=== TRY IT ===
All the data that follows should be repeated exactly, without a single picture.

(Pictures paired with source code)
=-=-=-=-=

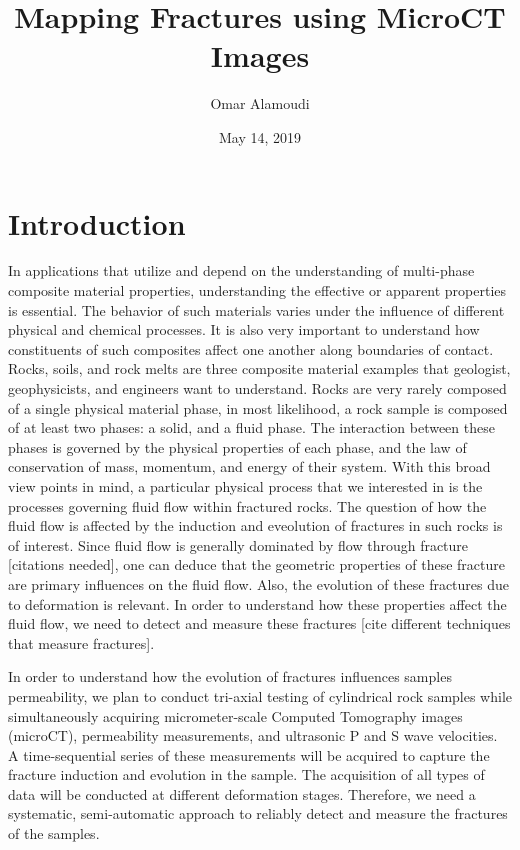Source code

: \documentclass[usletter, 11pt, titlepage]{article}
\title{Mapping Fractures using MicroCT Images}
\author{Omar Alamoudi}
\date{May 14, 2019}
\begin{document}
\maketitle

\section{Introduction}
In applications that utilize and depend on the understanding of multi-phase composite material properties, understanding the effective or apparent properties is essential. The behavior of such materials varies under the influence of different physical and chemical processes. It is also very important to understand how constituents of such composites affect one another along boundaries of contact. Rocks, soils, and rock melts are three composite material examples that geologist, geophysicists, and engineers want to understand. Rocks are very rarely composed of a single physical material phase, in most likelihood, a rock sample is composed of at least two phases: a solid, and a fluid phase. The interaction between these phases is governed by the physical properties of each phase, and the law of conservation of mass, momentum, and energy of their system. With this broad view points in mind, a particular physical process that we interested in is the processes governing fluid flow within fractured rocks. The question of how the fluid flow is affected by the induction and eveolution of fractures in such rocks is of interest. Since fluid flow is generally dominated by flow through fracture [citations needed], one can deduce that the geometric properties of these fracture are primary influences on the fluid flow. Also, the evolution of these fractures due to deformation is relevant. In order to understand how these properties affect the fluid flow, we need to detect and measure these fractures [cite different techniques that measure fractures].

In order to understand how the evolution of fractures influences samples permeability, we plan to conduct tri-axial testing of cylindrical rock samples while simultaneously acquiring micrometer-scale Computed Tomography images (microCT), permeability measurements, and ultrasonic P and S wave velocities. A time-sequential series of these measurements will be acquired to capture the fracture induction and evolution in the sample. The acquisition of all types of data will be conducted at different deformation stages. Therefore, we need a systematic, semi-automatic approach to reliably detect and measure the fractures of the samples. 
\end{document}
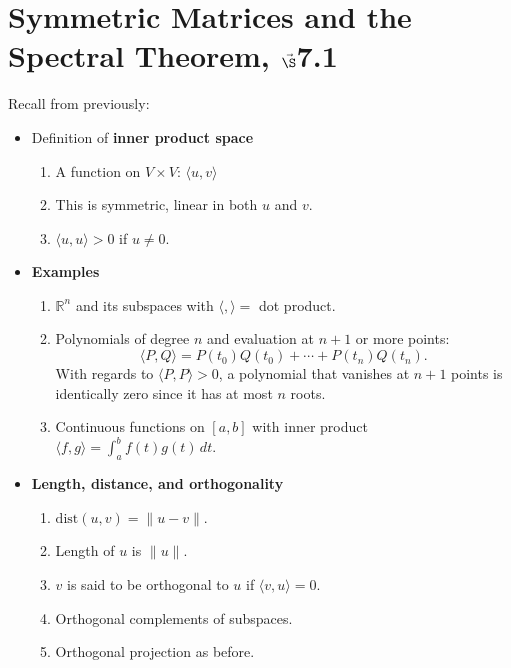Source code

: 
%




\section{{Symmetric Matrices and the Spectral Theorem, $\vec\S$7.1}}

%
\thispagestyle{fancy}

Recall from previously:

\begin{itemize}
\item[(a)] Definition of \textbf{inner product space}
\begin{enumerate}
    \item A function on $V \times V$: $\langle u, v \rangle$
    \item This is symmetric, linear in both $u$ and $v$.
    \item $\langle u, u \rangle > 0$ if $u \neq 0$.
\end{enumerate}

\item[(b)] \textbf{Examples}
\begin{enumerate}
    \item $\mathbb{R}^n$ and its subspaces with $\langle , \rangle = $ dot product.
    \item Polynomials of degree $n$ and evaluation at $n+1$ or more points:
    \[
    \langle P, Q \rangle = P(t_0)Q(t_0) + \cdots + P(t_n)Q(t_n).
    \]
    With regards to $\langle P, P \rangle > 0$, a polynomial that vanishes at $n+1$ points is identically zero since it has at most $n$ roots.
    \item Continuous functions on $[a, b]$ with inner product
    $
    \langle f, g \rangle = \int_a^b f(t)g(t) \, dt.
    $
\end{enumerate}

\item[(c)] \textbf{Length, distance, and orthogonality}
\begin{enumerate}
    \item $\text{dist}(u, v) = \|u - v\|.$
    \item Length of $u$ is $\|u\|.$
    \item $v$ is said to be orthogonal to $u$ if $\langle v,u \rangle = 0.$
    \item Orthogonal complements of subspaces.
    \item Orthogonal projection as before.
\end{enumerate}


\end{itemize}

=-=-=-=-=

=== RESULT ===
Source code

: \documentclass[usletter, 11pt, titlepage]{article}
\title{Mapping Fractures using MicroCT Images}
\author{Omar Alamoudi}
\date{May 14, 2019}
\begin{document}
\maketitle

\section{Introduction}
In applications that utilize and depend on the understanding of multi-phase composite material properties, understanding the effective or apparent properties is essential. The behavior of such materials varies under the influence of different physical and chemical processes. It is also very important to understand how constituents of such composites affect one another along boundaries of contact. Rocks, soils, and rock melts are three composite material examples that geologist, geophysicists, and engineers want to understand. Rocks are very rarely composed of a single physical material phase, in most likelihood, a rock sample is composed of at least two phases: a solid, and a fluid phase. The interaction between these phases is governed by the physical properties of each phase, and the law of conservation of mass, momentum, and energy of their system. With this broad view points in mind, a particular physical process that we interested in is the processes governing fluid flow within fractured rocks. The question of how the fluid flow is affected by the induction and eveolution of fractures in such rocks is of interest. Since fluid flow is generally dominated by flow through fracture [citations needed], one can deduce that the geometric properties of these fracture are primary influences on the fluid flow. Also, the evolution of these fractures due to deformation is relevant. In order to understand how these properties affect the fluid flow, we need to detect and measure these fractures [cite different techniques that measure fractures].

In order to understand how the evolution of fractures influences samples permeability, we plan to conduct tri-axial testing of cylindrical rock samples while simultaneously acquiring micrometer-scale Computed Tomography images (microCT), permeability measurements, and ultrasonic P and S wave velocities. A time-sequential series of these measurements will be acquired to capture the fracture induction and evolution in the sample. The acquisition of all types of data will be conducted at different deformation stages. Therefore, we need a systematic, semi-automatic approach to reliably detect and measure the fractures of the samples. 
\end{document}
Source code

: 
%




\section{{Symmetric Matrices and the Spectral Theorem, $\vec\S$7.1}}

%
\thispagestyle{fancy}

Recall from previously:

\begin{itemize}
\item[(a)] Definition of \textbf{inner product space}
\begin{enumerate}
    \item A function on $V \times V$: $\langle u, v \rangle$
    \item This is symmetric, linear in both $u$ and $v$.
    \item $\langle u, u \rangle > 0$ if $u \neq 0$.
\end{enumerate}

\item[(b)] \textbf{Examples}
\begin{enumerate}
    \item $\mathbb{R}^n$ and its subspaces with $\langle , \rangle = $ dot product.
    \item Polynomials of degree $n$ and evaluation at $n+1$ or more points:
    \[
    \langle P, Q \rangle = P(t_0)Q(t_0) + \cdots + P(t_n)Q(t_n).
    \]
    With regards to $\langle P, P \rangle > 0$, a polynomial that vanishes at $n+1$ points is identically zero since it has at most $n$ roots.
    \item Continuous functions on $[a, b]$ with inner product
    $
    \langle f, g \rangle = \int_a^b f(t)g(t) \, dt.
    $
\end{enumerate}

\item[(c)] \textbf{Length, distance, and orthogonality}
\begin{enumerate}
    \item $\text{dist}(u, v) = \|u - v\|.$
    \item Length of $u$ is $\|u\|.$
    \item $v$ is said to be orthogonal to $u$ if $\langle v,u \rangle = 0.$
    \item Orthogonal complements of subspaces.
    \item Orthogonal projection as before.
\end{enumerate}


\end{itemize}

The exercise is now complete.